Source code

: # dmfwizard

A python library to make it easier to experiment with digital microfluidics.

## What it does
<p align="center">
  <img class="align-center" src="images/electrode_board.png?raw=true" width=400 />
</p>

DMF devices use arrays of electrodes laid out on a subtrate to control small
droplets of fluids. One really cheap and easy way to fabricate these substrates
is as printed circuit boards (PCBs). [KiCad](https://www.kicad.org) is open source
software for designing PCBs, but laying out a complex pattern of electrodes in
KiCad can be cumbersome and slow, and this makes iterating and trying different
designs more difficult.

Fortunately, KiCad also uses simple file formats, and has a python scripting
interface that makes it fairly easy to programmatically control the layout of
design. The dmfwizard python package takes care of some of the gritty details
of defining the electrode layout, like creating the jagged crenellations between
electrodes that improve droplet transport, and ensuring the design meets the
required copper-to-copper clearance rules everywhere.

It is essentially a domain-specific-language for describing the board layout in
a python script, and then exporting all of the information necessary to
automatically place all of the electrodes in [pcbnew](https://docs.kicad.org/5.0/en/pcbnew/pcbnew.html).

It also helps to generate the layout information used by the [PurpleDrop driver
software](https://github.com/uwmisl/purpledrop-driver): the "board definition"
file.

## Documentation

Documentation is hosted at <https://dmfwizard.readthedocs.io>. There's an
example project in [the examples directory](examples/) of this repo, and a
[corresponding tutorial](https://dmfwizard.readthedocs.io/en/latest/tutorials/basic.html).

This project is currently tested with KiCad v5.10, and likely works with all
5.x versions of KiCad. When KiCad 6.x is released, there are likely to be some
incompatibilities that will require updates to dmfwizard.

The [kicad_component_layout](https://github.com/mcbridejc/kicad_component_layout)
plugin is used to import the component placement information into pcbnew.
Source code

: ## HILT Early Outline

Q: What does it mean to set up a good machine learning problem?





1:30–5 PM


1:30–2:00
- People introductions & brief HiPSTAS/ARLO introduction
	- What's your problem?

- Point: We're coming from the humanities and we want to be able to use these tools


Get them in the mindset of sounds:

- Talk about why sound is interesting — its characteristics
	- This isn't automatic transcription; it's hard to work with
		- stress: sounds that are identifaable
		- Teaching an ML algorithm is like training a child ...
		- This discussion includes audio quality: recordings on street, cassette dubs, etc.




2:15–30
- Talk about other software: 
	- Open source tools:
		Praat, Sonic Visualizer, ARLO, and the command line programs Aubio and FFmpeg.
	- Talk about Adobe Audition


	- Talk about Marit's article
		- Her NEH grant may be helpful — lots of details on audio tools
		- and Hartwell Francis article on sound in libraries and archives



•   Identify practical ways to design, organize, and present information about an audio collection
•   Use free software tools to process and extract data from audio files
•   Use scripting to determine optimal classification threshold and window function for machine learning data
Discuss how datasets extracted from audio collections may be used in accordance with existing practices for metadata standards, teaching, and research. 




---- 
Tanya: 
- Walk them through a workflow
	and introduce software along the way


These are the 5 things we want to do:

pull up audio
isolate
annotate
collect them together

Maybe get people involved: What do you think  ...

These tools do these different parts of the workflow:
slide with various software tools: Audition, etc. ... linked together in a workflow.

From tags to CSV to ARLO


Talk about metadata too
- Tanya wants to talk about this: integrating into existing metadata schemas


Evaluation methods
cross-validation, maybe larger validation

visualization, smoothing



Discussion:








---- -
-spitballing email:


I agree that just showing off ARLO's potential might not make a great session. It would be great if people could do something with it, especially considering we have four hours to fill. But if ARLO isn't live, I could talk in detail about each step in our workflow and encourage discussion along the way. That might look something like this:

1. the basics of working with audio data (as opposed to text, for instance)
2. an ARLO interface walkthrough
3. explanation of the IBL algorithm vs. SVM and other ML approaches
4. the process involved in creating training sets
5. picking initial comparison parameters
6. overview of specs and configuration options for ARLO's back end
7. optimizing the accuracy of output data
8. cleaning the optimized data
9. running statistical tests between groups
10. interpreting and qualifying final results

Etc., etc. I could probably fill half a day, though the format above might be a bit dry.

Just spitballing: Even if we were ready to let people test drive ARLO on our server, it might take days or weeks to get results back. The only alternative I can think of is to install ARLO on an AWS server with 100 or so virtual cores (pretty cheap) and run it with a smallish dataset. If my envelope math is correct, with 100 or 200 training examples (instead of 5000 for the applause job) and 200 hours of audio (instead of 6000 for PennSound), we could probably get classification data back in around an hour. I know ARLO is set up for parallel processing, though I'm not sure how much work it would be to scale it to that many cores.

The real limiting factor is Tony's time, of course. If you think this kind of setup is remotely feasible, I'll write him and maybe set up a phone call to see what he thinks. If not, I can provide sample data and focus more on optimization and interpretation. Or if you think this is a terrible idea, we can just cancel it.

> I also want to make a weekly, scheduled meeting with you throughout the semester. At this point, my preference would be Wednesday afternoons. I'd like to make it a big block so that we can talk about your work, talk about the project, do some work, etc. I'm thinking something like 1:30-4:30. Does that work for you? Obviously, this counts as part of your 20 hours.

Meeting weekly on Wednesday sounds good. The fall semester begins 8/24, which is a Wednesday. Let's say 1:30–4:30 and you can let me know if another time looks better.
====
WHAT NEEDS TO BE DONE >>
Copy each line above that contains the string "about".

ANSWER SPACE >>
- Talk about why sound is interesting — its characteristics
- Talk about other software: 
	- Talk about Adobe Audition
	- Talk about Marit's article
•   Identify practical ways to design, organize, and present information about an audio collection
Talk about metadata too
- Tanya wants to talk about this: integrating into existing metadata schemas
I agree that just showing off ARLO's potential might not make a great session. It would be great if people could do something with it, especially considering we have four hours to fill. But if ARLO isn't live, I could talk in detail about each step in our workflow and encourage discussion along the way. That might look something like this:
> I also want to make a weekly, scheduled meeting with you throughout the semester. At this point, my preference would be Wednesday afternoons. I'd like to make it a big block so that we can talk about your work, talk about the project, do some work, etc. I'm thinking something like 1:30-4:30. Does that work for you? Obviously, this counts as part of your 20 hours.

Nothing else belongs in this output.